Madelyn Kumar, Contributing Photographer

Law professor Vicki Schultz is launching a new project that will document the early work done by lawyers in the United States Department of Justice Civil Rights Division Employment and Litigation Section, commonly referred to as the ELS. 

For the first time, during the spring 2022 semester, Schultz will teach a seminar at the Law School titled “Living Civil Rights Law.” Schultz will work with her students in the seminar to interview various living alums of the section, which is credited with the development of some of the most expansive concepts in civil rights law, such as disparate impact and affirmative action. 

“These people accomplished incredible things,” Schultz said. “Yet, it’s important to note that there’s been very little literature on the work of these really hard-working lawyers at the Civil Rights Division in the Employment Section or almost any other section, and I think it’s time to do something about that.”

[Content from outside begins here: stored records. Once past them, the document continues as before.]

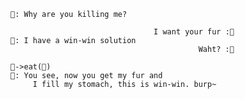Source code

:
 ```
🐻: Why are you killing me?

                                I want your fur :👷
🐻: I have a win-win solution
                                          Waht? :👷

🐻->eat(👷)
🐻: You see, now you get my fur and
     I fill my stomach, this is win-win. burp~
```

<!--
**alex-1900/alex-1900** is a ✨ _special_ ✨ repository because its `README.md` (this file) appears on your GitHub profile.

Here are some ideas to get you started:

- 🔭 I’m currently working on ...
- 🌱 I’m currently learning ...
- 👯 I’m looking to collaborate on ...
- 🤔 I’m looking for help with ...
- 💬 Ask me about ...
- 📫 How to reach me: ...
- 😄 Pronouns: ...
- ⚡ Fun fact: ...
-->
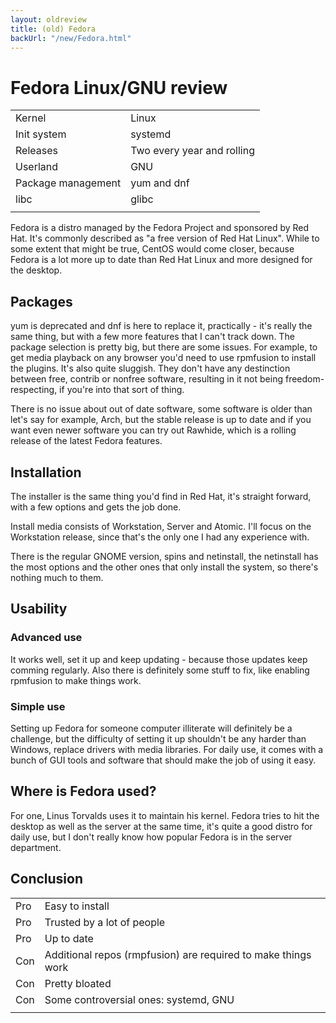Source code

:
 ```yaml
---
layout: oldreview
title: (old) Fedora
backUrl: "/new/Fedora.html"
---
```


# Fedora Linux/GNU review

|                    |                            |
| ------------------ | -------------------------- |
| Kernel             | Linux                      |
| Init system        | systemd                    |
| Releases           | Two every year and rolling |
| Userland           | GNU                        |
| Package management | yum and dnf                |
| libc               | glibc                      |
|                    |                            |

Fedora is a distro managed by the Fedora Project and sponsored by Red Hat. It's commonly described as "a free version of Red Hat Linux". While to some extent that might be true, CentOS would come closer, because Fedora is a lot more up to date than Red Hat Linux and more designed for the desktop.

## Packages

yum is deprecated and dnf is here to replace it, practically - it's really the same thing, but with a few more features that I can't track down. The package selection is pretty big, but there are some issues. For example, to get media playback on any browser you'd need to use rpmfusion to install the plugins. It's also quite sluggish. They don't have any destinction between free, contrib or nonfree software, resulting in it not being freedom-respecting, if you're into that sort of thing.

There is no issue about out of date software, some software is older than let's say for example, Arch, but the stable release is up to date and if you want even newer software you can try out Rawhide, which is a rolling release of the latest Fedora features.

## Installation

The installer is the same thing you'd find in Red Hat, it's straight forward, with a few options and gets the job done.

Install media consists of Workstation, Server and Atomic. I'll focus on the Workstation release, since that's the only one I had any experience with.

There is the regular GNOME version, spins and netinstall, the netinstall has the most options and the other ones that only install the system, so there's nothing much to them.

## Usability

### Advanced use

It works well, set it up and keep updating - because those updates keep comming regularly. Also there is definitely some stuff to fix, like enabling rpmfusion to make things work.

### Simple use

Setting up Fedora for someone computer illiterate will definitely be a challenge, but the difficulty of setting it up shouldn't be any harder than Windows, replace drivers with media libraries. For daily use, it comes with a bunch of GUI tools and software that should make the job of using it easy.

## Where is Fedora used?

For one, Linus Torvalds uses it to maintain his kernel. Fedora tries to hit the desktop as well as the server at the same time, it's quite a good distro for daily use, but I don't really know how popular Fedora is in the server department.

## Conclusion

|     |                                                               |
| --- | ------------------------------------------------------------- |
| Pro | Easy to install                                               |
| Pro | Trusted by a lot of people                                    |
| Pro | Up to date                                                    |
| Con | Additional repos (rmpfusion) are required to make things work |
| Con | Pretty bloated                                                |
| Con | Some controversial ones: systemd, GNU                         |
|     |                                                               |
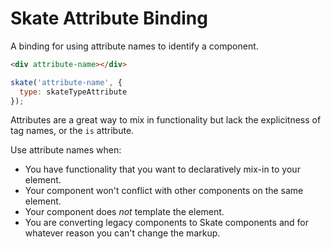 # Skate Attribute Binding

A binding for using attribute names to identify a component.

```html
<div attribute-name></div>
```

```js
skate('attribute-name', {
  type: skateTypeAttribute
});
```

Attributes are a great way to mix in functionality but lack the explicitness of tag names, or the <code>is</code> attribute.

Use attribute names when:

- You have functionality that you want to declaratively mix-in to your element.
- Your component won't conflict with other components on the same element.
- Your component does *not* template the element.
- You are converting legacy components to Skate components and for whatever reason you can't change the markup.
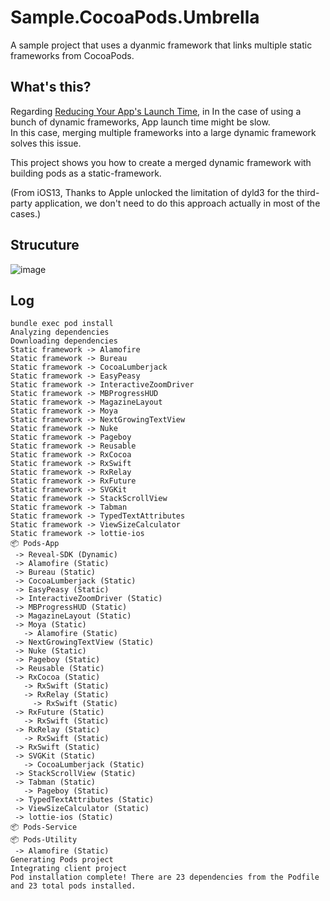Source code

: # Sample.CocoaPods.Umbrella

A sample project that uses a dyanmic framework that links multiple static frameworks from CocoaPods.

## What's this?

Regarding [Reducing Your App's Launch Time](https://developer.apple.com/documentation/xcode/improving_your_app_s_performance/reducing_your_app_s_launch_time), in In the case of using a bunch of dynamic frameworks, App launch time might be slow.  
In this case, merging multiple frameworks into a large dynamic framework solves this issue.

This project shows you how to create a merged dynamic framework with building pods as a static-framework.

(From iOS13, Thanks to Apple unlocked the limitation of dyld3 for the third-party application, we don't need to do this approach actually in most of the cases.)

## Strucuture

![image](https://user-images.githubusercontent.com/1888355/103131733-41c7cb80-46e5-11eb-91fe-8f497ff0016c.png)

## Log

```
bundle exec pod install
Analyzing dependencies
Downloading dependencies
Static framework -> Alamofire
Static framework -> Bureau
Static framework -> CocoaLumberjack
Static framework -> EasyPeasy
Static framework -> InteractiveZoomDriver
Static framework -> MBProgressHUD
Static framework -> MagazineLayout
Static framework -> Moya
Static framework -> NextGrowingTextView
Static framework -> Nuke
Static framework -> Pageboy
Static framework -> Reusable
Static framework -> RxCocoa
Static framework -> RxSwift
Static framework -> RxRelay
Static framework -> RxFuture
Static framework -> SVGKit
Static framework -> StackScrollView
Static framework -> Tabman
Static framework -> TypedTextAttributes
Static framework -> ViewSizeCalculator
Static framework -> lottie-ios
📦 Pods-App
 -> Reveal-SDK (Dynamic)
 -> Alamofire (Static)
 -> Bureau (Static)
 -> CocoaLumberjack (Static)
 -> EasyPeasy (Static)
 -> InteractiveZoomDriver (Static)
 -> MBProgressHUD (Static)
 -> MagazineLayout (Static)
 -> Moya (Static)
   -> Alamofire (Static)
 -> NextGrowingTextView (Static)
 -> Nuke (Static)
 -> Pageboy (Static)
 -> Reusable (Static)
 -> RxCocoa (Static)
   -> RxSwift (Static)
   -> RxRelay (Static)
     -> RxSwift (Static)
 -> RxFuture (Static)
   -> RxSwift (Static)
 -> RxRelay (Static)
   -> RxSwift (Static)
 -> RxSwift (Static)
 -> SVGKit (Static)
   -> CocoaLumberjack (Static)
 -> StackScrollView (Static)
 -> Tabman (Static)
   -> Pageboy (Static)
 -> TypedTextAttributes (Static)
 -> ViewSizeCalculator (Static)
 -> lottie-ios (Static)
📦 Pods-Service
📦 Pods-Utility
 -> Alamofire (Static)
Generating Pods project
Integrating client project
Pod installation complete! There are 23 dependencies from the Podfile and 23 total pods installed.
```
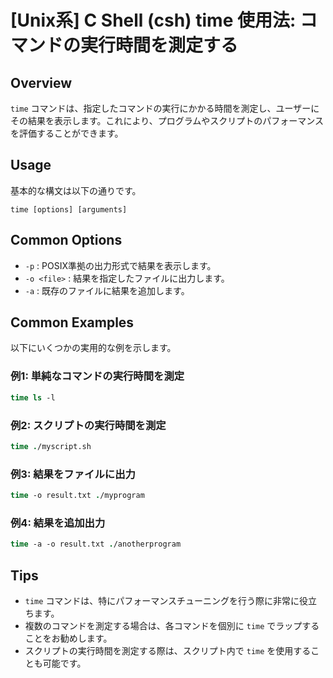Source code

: # [Unix系] C Shell (csh) time 使用法: コマンドの実行時間を測定する

## Overview
`time` コマンドは、指定したコマンドの実行にかかる時間を測定し、ユーザーにその結果を表示します。これにより、プログラムやスクリプトのパフォーマンスを評価することができます。

## Usage
基本的な構文は以下の通りです。

```
time [options] [arguments]
```

## Common Options
- `-p` : POSIX準拠の出力形式で結果を表示します。
- `-o <file>` : 結果を指定したファイルに出力します。
- `-a` : 既存のファイルに結果を追加します。

## Common Examples
以下にいくつかの実用的な例を示します。

### 例1: 単純なコマンドの実行時間を測定
```csh
time ls -l
```

### 例2: スクリプトの実行時間を測定
```csh
time ./myscript.sh
```

### 例3: 結果をファイルに出力
```csh
time -o result.txt ./myprogram
```

### 例4: 結果を追加出力
```csh
time -a -o result.txt ./anotherprogram
```

## Tips
- `time` コマンドは、特にパフォーマンスチューニングを行う際に非常に役立ちます。
- 複数のコマンドを測定する場合は、各コマンドを個別に `time` でラップすることをお勧めします。
- スクリプトの実行時間を測定する際は、スクリプト内で `time` を使用することも可能です。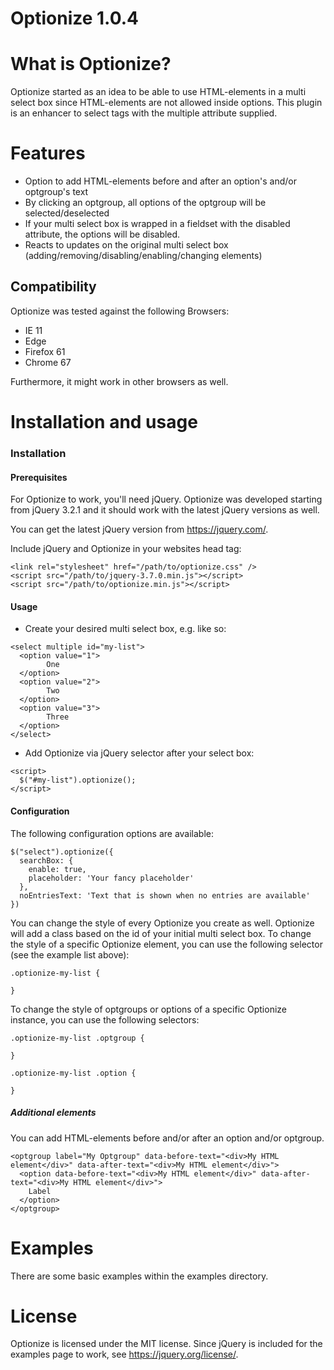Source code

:# Optionize 1.0.4

# What is Optionize?

Optionize started as an idea to be able to use HTML-elements in a
multi select box since HTML-elements are not allowed inside options.
This plugin is an enhancer to select tags with the multiple attribute supplied.

# Features

* Option to add HTML-elements before and after an option's and/or optgroup's text
* By clicking an optgroup, all options of the optgroup will be selected/deselected
* If your multi select box is wrapped in a fieldset with the disabled attribute, the options will be disabled.
* Reacts to updates on the original multi select box (adding/removing/disabling/enabling/changing elements)

## Compatibility

Optionize was tested against the following Browsers:

* IE 11
* Edge
* Firefox 61
* Chrome 67

Furthermore, it might work in other browsers as well.

# Installation and usage

### Installation

#### Prerequisites

For Optionize to work, you'll need jQuery. Optionize was developed
starting from jQuery 3.2.1 and it should work with the latest jQuery
versions as well.

You can get the latest jQuery version from https://jquery.com/.

Include jQuery and Optionize in your websites head tag:

```
<link rel="stylesheet" href="/path/to/optionize.css" />
<script src="/path/to/jquery-3.7.0.min.js"></script>
<script src="/path/to/optionize.min.js"></script>
```

#### Usage
* Create your desired multi select box, e.g. like so:
```
<select multiple id="my-list">
  <option value="1">
        One
  </option>
  <option value="2">
        Two
  </option>
  <option value="3">
        Three
  </option>
</select>
```
* Add Optionize via jQuery selector after your select box:
```
<script>
  $("#my-list").optionize();
</script>
```

#### Configuration
The following configuration options are available:
```
$("select").optionize({
  searchBox: {
    enable: true,
    placeholder: 'Your fancy placeholder'
  },
  noEntriesText: 'Text that is shown when no entries are available'
})
```

You can change the style of every Optionize you create as well.
Optionize will add a class based on the id of your initial multi select box.
To change the style of a specific Optionize element, you can use the following selector (see the example list above):
```
.optionize-my-list {

}
```

To change the style of optgroups or options of a specific Optionize instance,
you can use the following selectors:
```
.optionize-my-list .optgroup {

}

.optionize-my-list .option {

}

```

##### Additional elements

You can add HTML-elements before and/or after an option and/or optgroup.
```
<optgroup label="My Optgroup" data-before-text="<div>My HTML element</div>" data-after-text="<div>My HTML element</div>">
  <option data-before-text="<div>My HTML element</div>" data-after-text="<div>My HTML element</div>">
    Label
  </option>
</optgroup>
```

# Examples
There are some basic examples within the examples directory.

# License
Optionize is licensed under the MIT license.
Since jQuery is included for the examples page to work, see https://jquery.org/license/.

Schultz is an alum of the Civil Rights Division ELS herself. Before entering academia, she worked as a trial lawyer in the Civil Rights Division under the Reagan Administration from 1983 to 1986. She said that these years were enough to “really change” her life and make her understand that she was “part of something greater than [herself].”

The work of chronicling the section’s early history will start with interviews with various lawyers who worked at the DOJ between 1968 and 1974. These interviews will be conducted by the students in Schultz’s seminar, who will each focus on one or two cases their assigned lawyers worked on and then present their findings to the seminar. 

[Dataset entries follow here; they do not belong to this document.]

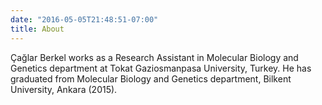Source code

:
 ```yaml
---
date: "2016-05-05T21:48:51-07:00"
title: About
---
```


Çağlar Berkel works as a Research Assistant in Molecular Biology and Genetics department at Tokat Gaziosmanpasa University, Turkey. He has graduated from Molecular Biology and Genetics department, Bilkent University, Ankara (2015).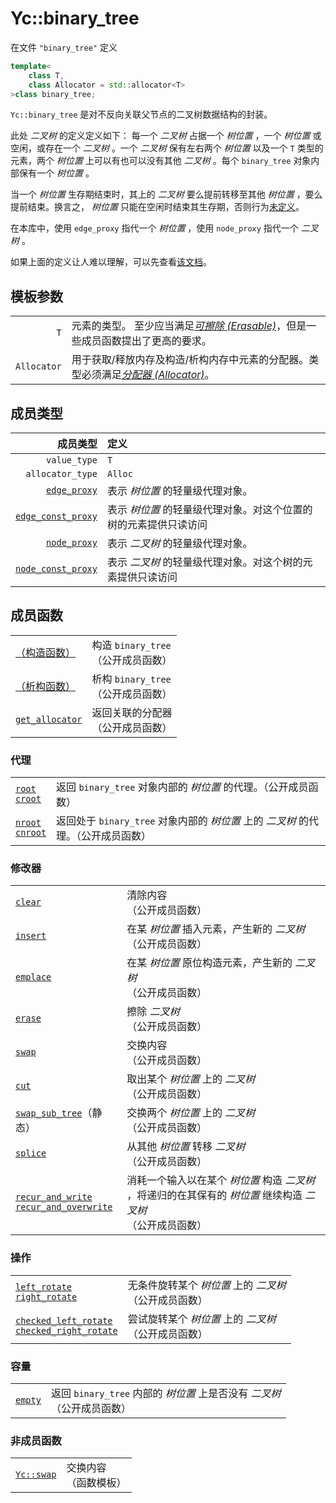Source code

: # Yc::binary_tree

在文件 `"binary_tree"` 定义

```C++
template<
    class T,
    class Allocator = std::allocator<T>
>class binary_tree;
```

`Yc::binary_tree` 是对不反向关联父节点的二叉树数据结构的封装。

此处 _二叉树_ 的定义定义如下：
每一个 _二叉树_ 占据一个 _树位置_ ，一个 _树位置_ 或空闲，或存在一个 _二叉树_ 。一个 _二叉树_ 保有左右两个 _树位置_ 以及一个 `T` 类型的元素，两个 _树位置_ 上可以有也可以没有其他 _二叉树_ 。每个 `binary_tree` 对象内部保有一个 _树位置_ 。

当一个 _树位置_ 生存期结束时，其上的 _二叉树_ 要么提前转移至其他 _树位置_ ，要么提前结束。换言之， _树位置_ 只能在空闲时结束其生存期，否则行为[未定义](https://zh.cppreference.com/w/cpp/language/ub)。

在本库中，使用 `edge_proxy` 指代一个 _树位置_ ，使用 `node_proxy` 指代一个 _二叉树_ 。

如果上面的定义让人难以理解，可以先查看[该文档](easy_for_understand.md)。

## 模板参数

| | |
|-:|:-|
|`T`|元素的类型。 至少应当满足[_可擦除 (Erasable)_](https://zh.cppreference.com/w/cpp/named_req/Erasable)，但是一些成员函数提出了更高的要求。|
|`Allocator`|用于获取/释放内存及构造/析构内存中元素的分配器。类型必须满足[_分配器 (Allocator)_](https://zh.cppreference.com/w/cpp/named_req/Allocator)。|

## 成员类型

|成员类型|定义|
|-:|:-|
|`value_type`|`T`|
|`allocator_type`|`Alloc`|
|[`edge_proxy`](edge_proxy/edge_proxy.md)|表示 _树位置_ 的轻量级代理对象。|
|[`edge_const_proxy`](edge_proxy/edge_proxy.md)|表示 _树位置_ 的轻量级代理对象。对这个位置的树的元素提供只读访问|
|[`node_proxy`](node_proxy/node_proxy.md)|表示 _二叉树_ 的轻量级代理对象。|
|[`node_const_proxy`](node_proxy/node_proxy.md)|表示 _二叉树_ 的轻量级代理对象。对这个树的元素提供只读访问|

## 成员函数

|||
|:-|:-|
|[（构造函数）](constructor.md)|构造 `binary_tree` <br>（公开成员函数）|
|[（析构函数）](destructor.md)|析构 `binary_tree` <br>（公开成员函数）|
|[`get_allocator`](get_allocator.md)|返回关联的分配器<br>（公开成员函数）|

### 代理

|||
|:-|:-|
|[`root`<br>`croot`](root.md)|返回 `binary_tree` 对象内部的 _树位置_ 的代理。（公开成员函数）|
|[`nroot`<br>`cnroot`](nroot.md)|返回处于 `binary_tree` 对象内部的 _树位置_ 上的 _二叉树_ 的代理。（公开成员函数）|

### 修改器

|||
|:-|:-|
|[`clear`](clear.md)|清除内容<br>（公开成员函数）|
|[`insert`](insert.md)|在某 _树位置_ 插入元素，产生新的 _二叉树_ <br>（公开成员函数）|
|[`emplace`](emplace.md)|在某 _树位置_ 原位构造元素，产生新的 _二叉树_ <br>（公开成员函数）|
|[`erase`](erase.md)|擦除 _二叉树_ <br>（公开成员函数）|
|[`swap`](swap.md)|交换内容<br>（公开成员函数）|
|[`cut`](cut.md)|取出某个 _树位置_ 上的 _二叉树_ <br>（公开成员函数）|
|[`swap_sub_tree`](swap_sub_tree.md)（静态）|交换两个 _树位置_ 上的 _二叉树_ <br>（公开成员函数）|
|[`splice`](splice.md)|从其他 _树位置_ 转移 _二叉树_ <br>（公开成员函数）|
|[`recur_and_write`<br>`recur_and_overwrite`](recur_and_write.md)|消耗一个输入以在某个 _树位置_ 构造 _二叉树_ ，将递归的在其保有的 _树位置_ 继续构造 _二叉树_ <br>（公开成员函数）|

### 操作

|||
|:-|:-|
|[`left_rotate`<br>`right_rotate`](rotate.md)|无条件旋转某个 _树位置_ 上的 _二叉树_ <br>（公开成员函数）|
|[`checked_left_rotate`<br>`checked_right_rotate`](rotate.md)|尝试旋转某个 _树位置_ 上的 _二叉树_ <br>（公开成员函数）|

### 容量

|||
|:-|:-|
|[`empty`](empty.md)|返回 `binary_tree` 内部的 _树位置_ 上是否没有 _二叉树_ <br>（公开成员函数）|

### 非成员函数

|||
|:-|:-|
|[`Yc::swap`](adl_swap.md)|交换内容<br>（函数模板）|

“My sense is that younger people, like people in every generation, are always hungry for inspiration, hope, change and intergenerational connections that will nourish them and help them find their own path towards change,” Schultz said. “I am hopeful not simply that the students will learn from the lawyers, but that the lawyers will inspire the students to live their own dreams for change the way they were able to do.” 

Alex Fay LAW ’22, who is assisting Schultz in the development of the Spring course, explained that Schultz intends to make the seminar “democratic and largely student-directed.” 

Isaiah Ogren LAW ’24 told the News he plans to take the seminar and expressed excitement for the course’s content.

“I look forward to learning from Professor Schultz about the current state of civil rights law, as well as hearing from the extraordinary women and men of the civil rights division about how they transformed federal law in the 1960s and 70s to move us towards a world free from discrimination,” Ogren wrote in an email to the News. 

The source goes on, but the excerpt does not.